Miller: How do we futureproof ourselves, make it so we don’t have to even worry about the U.S. anymore because we don’t want to be burned twice? So let’s figure out our future that doesn’t involve the U.S.?
Petit: Exactly. How do we not get burned by the United States government again? Those conversations are being had and we’re not at the table, which puts us at an extreme loss. So if another administration were to come in and start thinking about how we would even want to rebuild, it’s a very difficult one to have, because the Trump administration has decimated the trust that so many individuals have with the American government.
And it was always tenuous. I think often about an experience I had in Cameroon as a Peace Corps volunteer. I was there for two years and I went to this bank, and there was a bank teller there that was always nice and courteous to me. And then in 2008, Barack Obama won the election.

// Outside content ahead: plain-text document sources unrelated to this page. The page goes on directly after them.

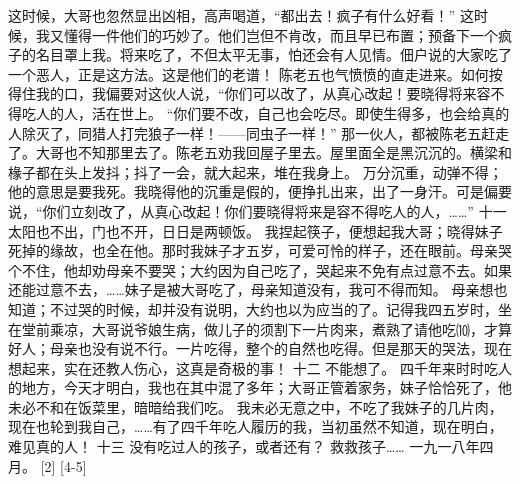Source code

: \documentclass[12pt,UTF8]{ctexbook}
\begin{document}
这时候，大哥也忽然显出凶相，高声喝道，“都出去！疯子有什么好看！”
这时候，我又懂得一件他们的巧妙了。他们岂但不肯改，而且早已布置；预备下一个疯子的名目罩上我。将来吃了，不但太平无事，怕还会有人见情。佃户说的大家吃了一个恶人，正是这方法。这是他们的老谱！
陈老五也气愤愤的直走进来。如何按得住我的口，我偏要对这伙人说，“你们可以改了，从真心改起！要晓得将来容不得吃人的人，活在世上。
“你们要不改，自己也会吃尽。即使生得多，也会给真的人除灭了，同猎人打完狼子一样！——同虫子一样！”
那一伙人，都被陈老五赶走了。大哥也不知那里去了。陈老五劝我回屋子里去。屋里面全是黑沉沉的。横梁和椽子都在头上发抖；抖了一会，就大起来，堆在我身上。
万分沉重，动弹不得；他的意思是要我死。我晓得他的沉重是假的，便挣扎出来，出了一身汗。可是偏要说，“你们立刻改了，从真心改起！你们要晓得将来是容不得吃人的人，……”
十一
太阳也不出，门也不开，日日是两顿饭。
我捏起筷子，便想起我大哥；晓得妹子死掉的缘故，也全在他。那时我妹子才五岁，可爱可怜的样子，还在眼前。母亲哭个不住，他却劝母亲不要哭；大约因为自己吃了，哭起来不免有点过意不去。如果还能过意不去，……妹子是被大哥吃了，母亲知道没有，我可不得而知。
母亲想也知道；不过哭的时候，却并没有说明，大约也以为应当的了。记得我四五岁时，坐在堂前乘凉，大哥说爷娘生病，做儿子的须割下一片肉来，煮熟了请他吃⑽，才算好人；母亲也没有说不行。一片吃得，整个的自然也吃得。但是那天的哭法，现在想起来，实在还教人伤心，这真是奇极的事！
十二
不能想了。
四千年来时时吃人的地方，今天才明白，我也在其中混了多年；大哥正管着家务，妹子恰恰死了，他未必不和在饭菜里，暗暗给我们吃。
我未必无意之中，不吃了我妹子的几片肉，现在也轮到我自己，……有了四千年吃人履历的我，当初虽然不知道，现在明白，难见真的人！
十三
没有吃过人的孩子，或者还有？
救救孩子……
一九一八年四月。 [2] [4-5]
\backmatter
\end{document}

And he turned to me when I went in and he said, “I now like you, because we see change, we see hope in America, and I am interested, and I don’t think that you’re going to be negative or hurt my country.” And I didn’t know anything about how that man felt about me as an American under the Bush administration and as a white person, until Barack Obama came along, and he said, “now I have a different point of view of you.”
That was in the good times. So now think about the Trump administration coming in, cutting off aid. The anger that must be felt across the globe where they are seeing their colleagues, their families, their friends dying because they can’t receive food, can’t receive medication, can’t receive basic needs that was once there – that’s going to last for decades.
Miller: Leah, thanks very much.
Petit: Thank you.
Miller: Leah Petit is the host of the “Global Development Interrupted” podcast. She started that after her work as a contractor working directly with USAID was abruptly cancelled in January.